Exercise directions:
Could you repeat every entry below word for word, leaving out the pictures?
START Recorded data
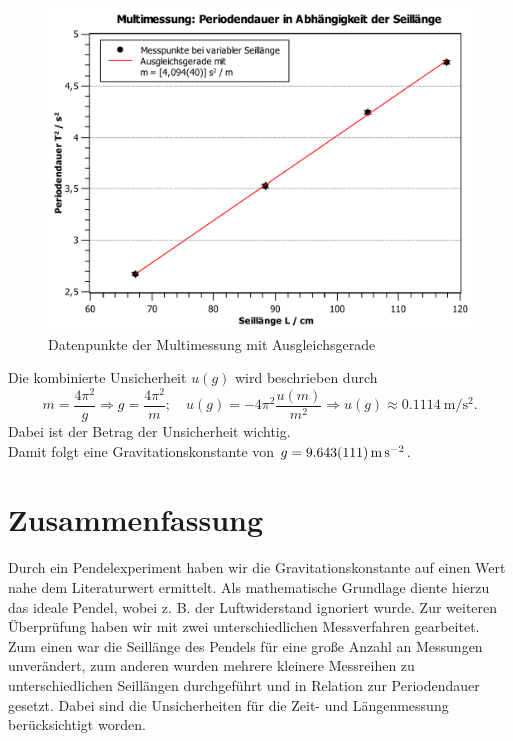 \documentclass[11pt,a4paper,titlepage, ngerman]{article}
\begin{document}
		\begin{figure}[ht]
			\centering
			\includegraphics[width=\textwidth]{SteigungMultimessung_2.pdf}
			\caption{Datenpunkte der Multimessung mit Ausgleichsgerade}
			\label{fig:multi}
		\end{figure}
		
		Die kombinierte Unsicherheit $u(g)$ wird beschrieben durch
		\begin{equation*}
			m = \frac{4 \pi^2}{g} \Rightarrow g = \frac{4 \pi^2}{m};\quad 
			u(g) = -4\pi^2 \frac{u(m)}{m^2} \Rightarrow u(g) \approx \SI{0,1114}{\meter\per\second\squared}.
		\end{equation*}
		Dabei ist der Betrag der Unsicherheit wichtig.\\
		Damit folgt eine Gravitationskonstante von $g = \SI{9,643 +- 0,111}{\meter\per\second\squared}$.
		
	\section{Zusammenfassung}
		Durch ein Pendelexperiment haben wir die Gravitationskonstante auf einen Wert nahe dem Literaturwert ermittelt.
		Als mathematische Grundlage diente hierzu das ideale Pendel, wobei z. B. der Luftwiderstand ignoriert wurde.
		Zur weiteren Überprüfung haben wir mit zwei unterschiedlichen Messverfahren gearbeitet.
		Zum einen war die Seillänge des Pendels für eine große Anzahl an Messungen unverändert, zum anderen wurden mehrere kleinere Messreihen zu unterschiedlichen Seillängen durchgeführt und in Relation zur Periodendauer gesetzt.
		Dabei sind die Unsicherheiten für die Zeit- und Längenmessung berücksichtigt worden.
		
\end{document}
END Recorded data
Exercise output:
 \documentclass[11pt,a4paper,titlepage, ngerman]{article}
\begin{document}
		\begin{figure}[ht]
			\centering
			\includegraphics[width=\textwidth]{SteigungMultimessung_2.pdf}
			\caption{Datenpunkte der Multimessung mit Ausgleichsgerade}
			\label{fig:multi}
		\end{figure}
		
		Die kombinierte Unsicherheit $u(g)$ wird beschrieben durch
		\begin{equation*}
			m = \frac{4 \pi^2}{g} \Rightarrow g = \frac{4 \pi^2}{m};\quad 
			u(g) = -4\pi^2 \frac{u(m)}{m^2} \Rightarrow u(g) \approx \SI{0,1114}{\meter\per\second\squared}.
		\end{equation*}
		Dabei ist der Betrag der Unsicherheit wichtig.\\
		Damit folgt eine Gravitationskonstante von $g = \SI{9,643 +- 0,111}{\meter\per\second\squared}$.
		
	\section{Zusammenfassung}
		Durch ein Pendelexperiment haben wir die Gravitationskonstante auf einen Wert nahe dem Literaturwert ermittelt.
		Als mathematische Grundlage diente hierzu das ideale Pendel, wobei z. B. der Luftwiderstand ignoriert wurde.
		Zur weiteren Überprüfung haben wir mit zwei unterschiedlichen Messverfahren gearbeitet.
		Zum einen war die Seillänge des Pendels für eine große Anzahl an Messungen unverändert, zum anderen wurden mehrere kleinere Messreihen zu unterschiedlichen Seillängen durchgeführt und in Relation zur Periodendauer gesetzt.
		Dabei sind die Unsicherheiten für die Zeit- und Längenmessung berücksichtigt worden.
		
\end{document}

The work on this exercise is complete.